#### Input data
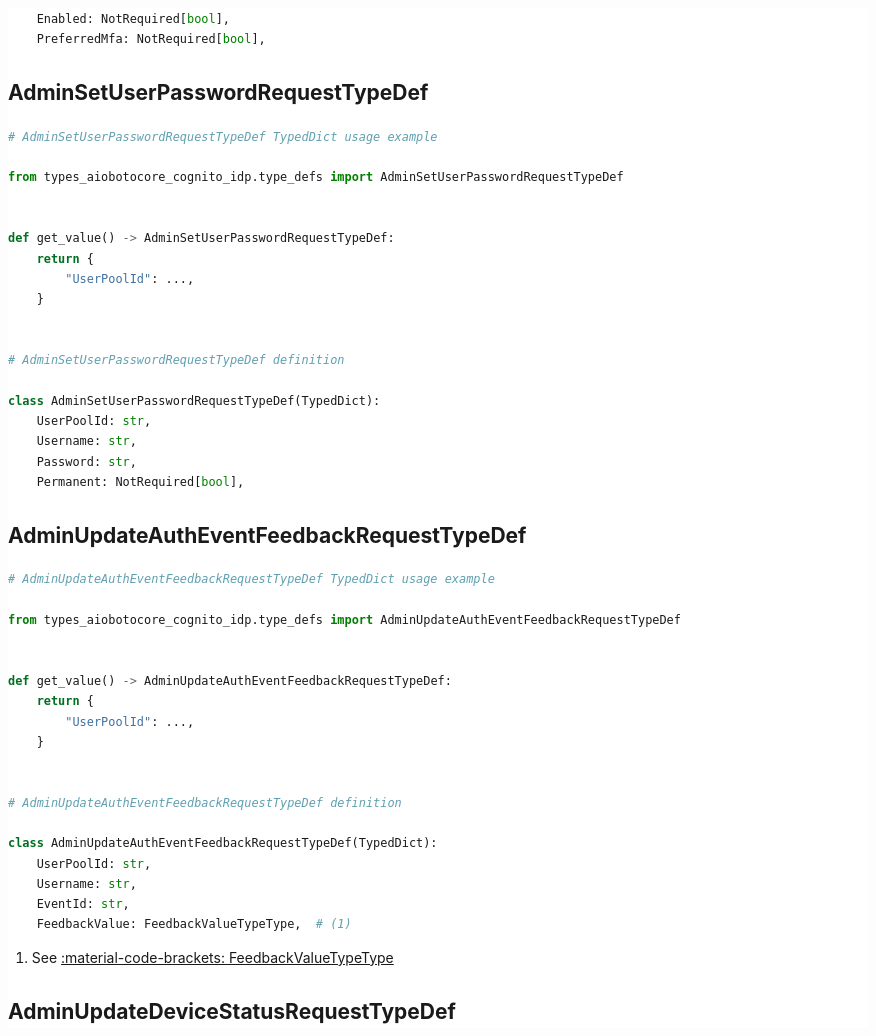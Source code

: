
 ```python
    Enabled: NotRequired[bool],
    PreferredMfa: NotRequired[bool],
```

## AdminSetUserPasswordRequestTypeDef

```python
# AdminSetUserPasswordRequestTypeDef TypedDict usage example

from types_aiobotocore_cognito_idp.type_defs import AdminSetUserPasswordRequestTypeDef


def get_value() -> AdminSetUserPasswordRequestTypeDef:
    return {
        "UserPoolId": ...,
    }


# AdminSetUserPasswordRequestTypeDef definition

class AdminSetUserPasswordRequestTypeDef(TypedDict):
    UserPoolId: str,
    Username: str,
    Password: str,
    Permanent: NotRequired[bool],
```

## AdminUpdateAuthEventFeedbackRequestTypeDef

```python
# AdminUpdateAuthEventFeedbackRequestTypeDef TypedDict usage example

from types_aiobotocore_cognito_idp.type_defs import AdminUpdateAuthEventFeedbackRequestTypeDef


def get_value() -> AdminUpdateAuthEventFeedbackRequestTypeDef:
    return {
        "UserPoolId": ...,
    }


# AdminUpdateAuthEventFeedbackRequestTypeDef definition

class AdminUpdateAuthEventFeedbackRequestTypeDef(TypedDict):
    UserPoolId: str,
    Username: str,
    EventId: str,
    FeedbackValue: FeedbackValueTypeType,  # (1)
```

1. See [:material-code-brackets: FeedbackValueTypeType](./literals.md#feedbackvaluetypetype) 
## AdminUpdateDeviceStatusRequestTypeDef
########
* Directions for this task: A copy of each line above that holds the word "from" is the expected answer.

* Solution for this exercise:
from types_aiobotocore_cognito_idp.type_defs import AdminSetUserPasswordRequestTypeDef
from types_aiobotocore_cognito_idp.type_defs import AdminUpdateAuthEventFeedbackRequestTypeDef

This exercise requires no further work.